» Required work:
Exact copies of the lines below are the goal; any images in them are dropped.

Dataset entries:

◆ ◆ ◆

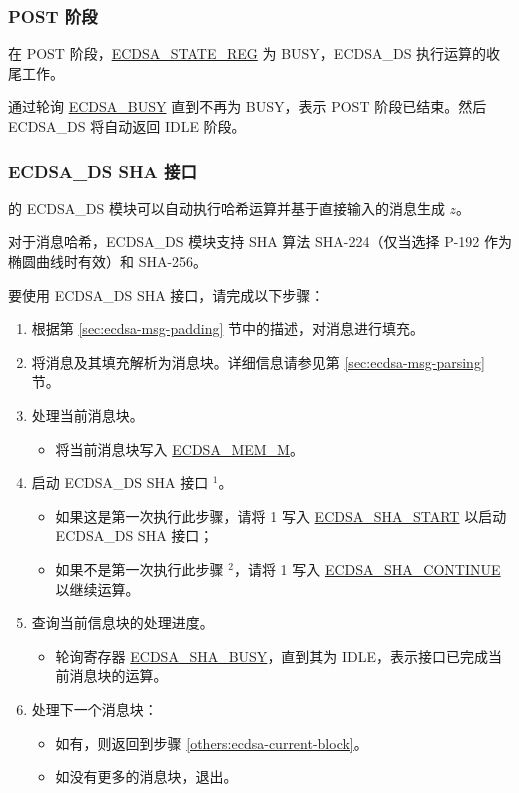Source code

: \documentclass[main\_\_CN.tex]{subfiles}
\begin{document}
\subsubsection{POST 阶段}

在 POST 阶段，\hyperref[regdesc:ECDSASTATEREG]{ECDSA\_STATE\_REG} 为 BUSY，ECDSA\_DS 执行运算的收尾工作。

通过轮询 \hyperref[fielddesc:ECDSABUSY]{ECDSA\_BUSY} 直到不再为 BUSY，表示 POST 阶段已结束。然后 ECDSA\_DS 将自动返回 IDLE 阶段。

\subsubsection{ECDSA\_DS SHA 接口}
\label{sec:ecdsa-sha-interface}
\chipseries{} 的 ECDSA\_DS 模块可以自动执行哈希运算并基于直接输入的消息生成 $z$。

对于消息哈希，ECDSA\_DS 模块支持 SHA 算法 SHA-224（仅当选择 P-192 作为椭圆曲线时有效）和 SHA-256。

要使用 ECDSA\_DS SHA 接口，请完成以下步骤：

\begin{enumerate}
	\item 根据第 \ref{sec:ecdsa-msg-padding} 节中的描述，对消息进行填充。
	\item 将消息及其填充解析为消息块。详细信息请参见第 \ref{sec:ecdsa-msg-parsing} 节。
	\item \label{others:ecdsa-current-block} 处理当前消息块。
	      \begin{itemize}
		      \item 将当前消息块写入 \hyperref[tab:ecdsa-memory]{ECDSA\_MEM\_M}。
	      \end{itemize}
	\item 启动 ECDSA\_DS SHA 接口 \hyperref[others:ecdsa-note-sha]{$^1$}。
	      \begin{itemize}
		      \item 如果这是第一次执行此步骤，请将 1 写入 \hyperref[fielddesc:ECDSASHASTART]{ECDSA\_SHA\_START} 以启动 ECDSA\_DS SHA 接口；
		      \item 如果不是第一次执行此步骤 \hyperref[others:ecdsa-note-sha]{$^2$}，请将 1 写入 \hyperref[fielddesc:ECDSASHACONTINUE]{ECDSA\_SHA\_CONTINUE} 以继续运算。
	      \end{itemize}
	\item 查询当前信息块的处理进度。
	      \begin{itemize}
		      \item 轮询寄存器 \hyperref[fielddesc:ECDSASHABUSY]{ECDSA\_SHA\_BUSY}，直到其为 IDLE，表示接口已完成当前消息块的运算。
	      \end{itemize}

	\item 处理下一个消息块：
	      \begin{itemize}
		      \item 如有，则返回到步骤 \ref{others:ecdsa-current-block}。
		      \item 如没有更多的消息块，退出。
	      \end{itemize}

\end{enumerate}
\end{document}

◆ ◆ ◆

» Exercise result:
Source code

: \documentclass[main\_\_CN.tex]{subfiles}
\begin{document}
\subsubsection{POST 阶段}

在 POST 阶段，\hyperref[regdesc:ECDSASTATEREG]{ECDSA\_STATE\_REG} 为 BUSY，ECDSA\_DS 执行运算的收尾工作。

通过轮询 \hyperref[fielddesc:ECDSABUSY]{ECDSA\_BUSY} 直到不再为 BUSY，表示 POST 阶段已结束。然后 ECDSA\_DS 将自动返回 IDLE 阶段。

\subsubsection{ECDSA\_DS SHA 接口}
\label{sec:ecdsa-sha-interface}
\chipseries{} 的 ECDSA\_DS 模块可以自动执行哈希运算并基于直接输入的消息生成 $z$。

对于消息哈希，ECDSA\_DS 模块支持 SHA 算法 SHA-224（仅当选择 P-192 作为椭圆曲线时有效）和 SHA-256。

要使用 ECDSA\_DS SHA 接口，请完成以下步骤：

\begin{enumerate}
	\item 根据第 \ref{sec:ecdsa-msg-padding} 节中的描述，对消息进行填充。
	\item 将消息及其填充解析为消息块。详细信息请参见第 \ref{sec:ecdsa-msg-parsing} 节。
	\item \label{others:ecdsa-current-block} 处理当前消息块。
	      \begin{itemize}
		      \item 将当前消息块写入 \hyperref[tab:ecdsa-memory]{ECDSA\_MEM\_M}。
	      \end{itemize}
	\item 启动 ECDSA\_DS SHA 接口 \hyperref[others:ecdsa-note-sha]{$^1$}。
	      \begin{itemize}
		      \item 如果这是第一次执行此步骤，请将 1 写入 \hyperref[fielddesc:ECDSASHASTART]{ECDSA\_SHA\_START} 以启动 ECDSA\_DS SHA 接口；
		      \item 如果不是第一次执行此步骤 \hyperref[others:ecdsa-note-sha]{$^2$}，请将 1 写入 \hyperref[fielddesc:ECDSASHACONTINUE]{ECDSA\_SHA\_CONTINUE} 以继续运算。
	      \end{itemize}
	\item 查询当前信息块的处理进度。
	      \begin{itemize}
		      \item 轮询寄存器 \hyperref[fielddesc:ECDSASHABUSY]{ECDSA\_SHA\_BUSY}，直到其为 IDLE，表示接口已完成当前消息块的运算。
	      \end{itemize}

	\item 处理下一个消息块：
	      \begin{itemize}
		      \item 如有，则返回到步骤 \ref{others:ecdsa-current-block}。
		      \item 如没有更多的消息块，退出。
	      \end{itemize}

\end{enumerate}
\end{document}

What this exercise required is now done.